Kurz schien der Coup das Rennen zu kippen. Doch dahinter verschob sich bereits die Lage.

UAE-Kontrolle bereitet den entscheidenden Anstieg vor

UAE Team Emirates - XRG agierte in der Mittelphase geduldig und zog vor den Schlussanstiegen die Zügel an. Unter ihrem Tempo schmolz das Peloton stetig, von einer großen Gruppe am frühen Tag auf rund 20 Fahrer, als der finale Jaunpass erreicht wurde.
Der Vorsprung der Ausreißer, zeitweise komfortabel über zwei Minuten, brach rasch ein. Am Fuß des Anstiegs wirkte der Ausgang bereits vorgezeichnet.

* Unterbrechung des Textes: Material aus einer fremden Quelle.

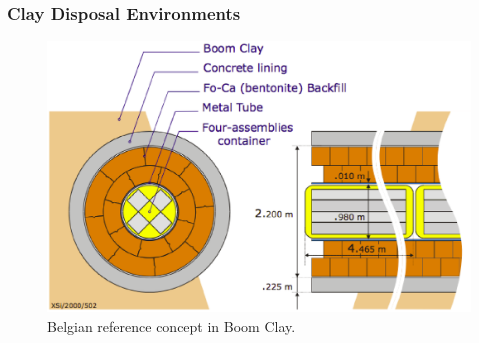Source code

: 

\begin{frame}[ctb!]
  \frametitle{Clay Disposal Environments}

  \begin{figure}[h!]
    \begin{center}
      \includegraphics[height=.7\textheight]{belgianClayRedImp.eps}
    \end{center}
    \caption{Belgian reference concept in Boom Clay.\cite{von_lensa_red-impact_2005}}
    \label{fig:belgianClayRedImp}
  \end{figure}

\end{frame}

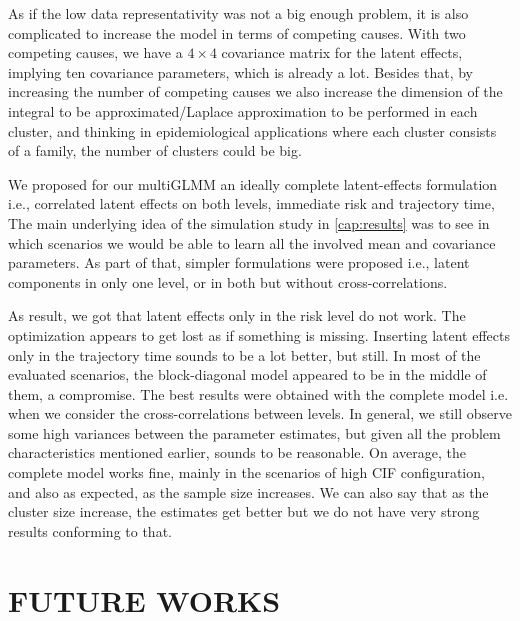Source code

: As if the low data representativity was not a big enough problem, it is
also complicated to increase the model in terms of competing
causes. With two competing causes, we have a \(4\times4\) covariance
matrix for the latent effects, implying ten covariance parameters, which
is already a lot. Besides that, by increasing the number of competing
causes we also increase the dimension of the integral to be
approximated/Laplace approximation to be performed in each cluster, and
thinking in epidemiological applications where each cluster consists of
a family, the number of clusters could be big.

We proposed for our multiGLMM an ideally complete latent-effects
formulation i.e., correlated latent effects on both levels, immediate
risk and trajectory time, The main underlying idea of the simulation
study in \autoref{cap:results} was to see in which scenarios we would be
able to learn all the involved mean and covariance parameters. As part
of that, simpler formulations were proposed i.e., latent components in
only one level, or in both but without cross-correlations.

As result, we got that latent effects only in the risk level do not
work.  The optimization appears to get lost as if something is missing.
Inserting latent effects only in the trajectory time sounds to be a lot
better, but still. In most of the evaluated scenarios, the
block-diagonal model appeared to be in the middle of them, a
compromise. The best results were obtained with the complete model
i.e. when we consider the cross-correlations between levels. In general,
we still observe some high variances between the parameter estimates,
but given all the problem characteristics mentioned earlier, sounds to
be reasonable. On average, the complete model works fine, mainly in the
scenarios of high CIF configuration, and also as expected, as the sample
size increases. We can also say that as the cluster size increase, the
estimates get better but we do not have very strong results conforming
to that.

\section{FUTURE WORKS}
\label{cap:future}

\cite{mcglm}
\cite{rmcglm}

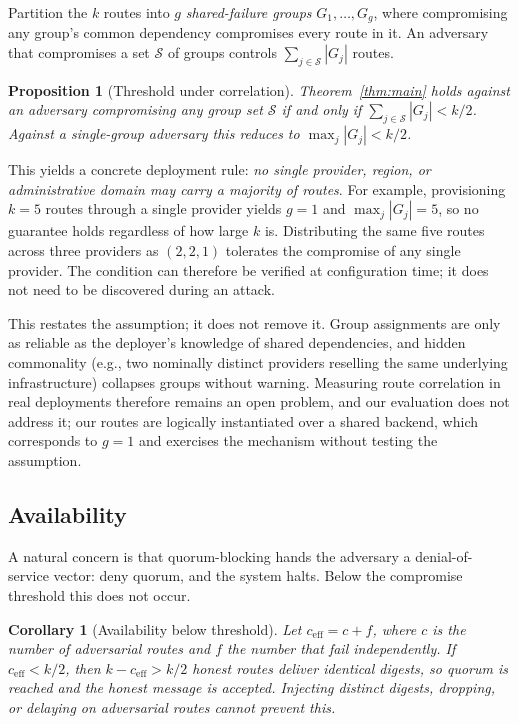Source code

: \documentclass{article}
\newtheorem{proposition}{Proposition}
\newtheorem{corollary}{Corollary}
\begin{document}
Partition the $k$ routes into $g$ \emph{shared-failure groups} $G_1, \dots, G_g$, where compromising any group's common dependency compromises every route in it. An adversary that compromises a set $\mathcal{S}$ of groups controls $\sum_{j \in \mathcal{S}} |G_j|$ routes.

\begin{proposition}[Threshold under correlation]
\label{prop:correlated}
Theorem~\ref{thm:main} holds against an adversary compromising any group set $\mathcal{S}$ if and only if $\sum_{j \in \mathcal{S}} |G_j| < k/2$. Against a single-group adversary this reduces to $\max_j |G_j| < k/2$.
\end{proposition}

This yields a concrete deployment rule: \emph{no single provider, region, or administrative domain may carry a majority of routes}. For example, provisioning $k=5$ routes through a single provider yields $g=1$ and $\max_j |G_j| = 5$, so no guarantee holds regardless of how large $k$ is. Distributing the same five routes across three providers as $(2,2,1)$ tolerates the compromise of any single provider. The condition can therefore be verified at configuration time; it does not need to be discovered during an attack.

This restates the assumption; it does not remove it. Group assignments are only as reliable as the deployer's knowledge of shared dependencies, and hidden commonality (e.g., two nominally distinct providers reselling the same underlying infrastructure) collapses groups without warning. Measuring route correlation in real deployments therefore remains an open problem, and our evaluation does not address it; our routes are logically instantiated over a shared backend, which corresponds to $g=1$ and exercises the mechanism without testing the assumption.

\subsection{Availability}

A natural concern is that quorum-blocking hands the adversary a denial-of-service vector: deny quorum, and the system halts. Below the compromise threshold this does not occur.

\begin{corollary}[Availability below threshold]
\label{cor:availability}
Let $c_{\mathrm{eff}} = c + f$, where $c$ is the number of adversarial routes and $f$ the number that fail independently. If $c_{\mathrm{eff}} < k/2$, then $k - c_{\mathrm{eff}} > k/2$ honest routes deliver identical digests, so quorum is reached and the honest message is accepted. Injecting distinct digests, dropping, or delaying on adversarial routes cannot prevent this.
\end{corollary}
\end{document}
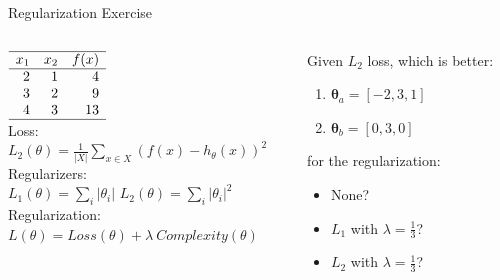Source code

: \documentclass[14pt]{beamer}
\begin{document}
\begin{frame}[label=regularization-exercise]{Regularization Exercise}
\begin{columns}[T]
\begin{column}{0.49\textwidth}
{\centering
$\begin{array}{ r r r }
\hline
x_1 & x_2 & f(x) \\
\hline
2 & 1 & 4 \\
3 & 2 & 9 \\
4 & 3 & 13 \\
\hline
\end{array}$\\}
\bigskip
\bigskip
Loss:\\
{\small$\displaystyle L_2(\theta) = \frac{1}{|X|} \sum_{x \in X} \left( f(x) - h_{\theta}(x) \right)^2$}\\
Regularizers:\\
{\small$\displaystyle L_1(\theta) = \sum_{i} | \theta_{i} |$ \hfill $\displaystyle L_2(\theta) = \sum_{i} | \theta_{i} |^{2}$}\\
Regularization:\\
{\small$\displaystyle L(\theta) = Loss(\theta) + \lambda \: Complexity(\theta)$}\\
\end{column}
\begin{column}{0.55\textwidth}
\setlength{\leftmargini}{1.25em}
Given $L_2$ loss, which is better:
\begin{enumerate}
\item $\bm{\theta}_{a} = [-2, 3, 1]$
\item $\bm{\theta}_{b} = [0, 3, 0]$
\end{enumerate}
for the regularization:
\begin{itemize}
\item None?
\item $L_1$ with $\lambda=\frac{1}{3}$?
\item $L_2$ with $\lambda=\frac{1}{3}$?

\end{itemize}
\end{column}
\end{columns}
\end{frame}
\end{document}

Pogacar setzt den entscheidenden Stich

Die Entscheidung fiel am Schlussanstieg. Pogacar beschleunigte durch die Reste der Flucht, ging kurzzeitig klar, ehe Lipowitz kontern und den Schaden begrenzen konnte. Rund einen Kilometer vor der Kuppe attackierte der Slowene erneut. Diesmal war es der Schlag, der saß.
Pogacar überquerte den Jaunpass solo, die Lücke wuchs auf etwa 25 Sekunden, Lipowitz folgte als Zweiter. Dahinter lagen Lenny Martinez, Jorgen Nordhagen und die restlichen Anwärter bereits über eine Minute zurück. Von dort an wurde die Etappe zur Frage der Kontrolle.
Tadej Pogacar bei der Tour de Romandie 2026
Tadej Pogacar bei der Tour de Romandie 2026

Hochgeschwindigkeitsabfahrt besiegelt das Ergebnis

Auf der Abfahrt nach Charmey riskierte Pogacar alles, näherte sich mit bis zu 100 Stundenkilometern der Schallmauer des Tals und hielt den Vorsprung konstant. Lipowitz stabilisierte die Lücke über weite Strecken bei rund 20 Sekunden, fand auf den schnellen, offenen Straßen aber keinen weiteren Zeitgewinn.
Weiter hinten zerfaserte das Rennen weiter. Schreckmoment um Carlos Rodriguez, der in einer scharfen Kurve im Chase stürzte. Bei diesen Geschwindigkeiten hätte es schlimmer enden können, doch er war rasch wieder auf dem Rad, mit nur leichten Blessuren.

Das GC-Bild wird neu gezeichnet

Im Ziel war Pogacars Überlegenheit eindeutig. Der Slowene holte nicht nur einen weiteren Etappensieg, sondern baute die Führung im Gesamtklassement aus und untermauerte seine Kontrolle vor den finalen Tagen.
Lipowitz festigte seine Rolle als engster Verfolger, während die übrigen Anwärter nach dem Einbruch am Jaunpass nur noch Schadensbegrenzung betrieben.
Für Roglic zahlte sich die frühe Offensive letztlich nicht aus. Nach einer animierten Anfangsphase fiel er aus der Entscheidung, als am Schlussanstieg der Kampf ums Gesamtklassement eskalierte.
Mit drei Etappensiegen an fünf Renntagen wird Pogacars Dominanz bei dieser Tour de Romandie immer deutlicher. Auf der härtesten Etappe reagierte er nicht nur auf die Herausforderung. Er definierte sie. Ohne dramatische Wendung scheint die Rundfahrt vor den letzten Etappen fest in seiner Hand.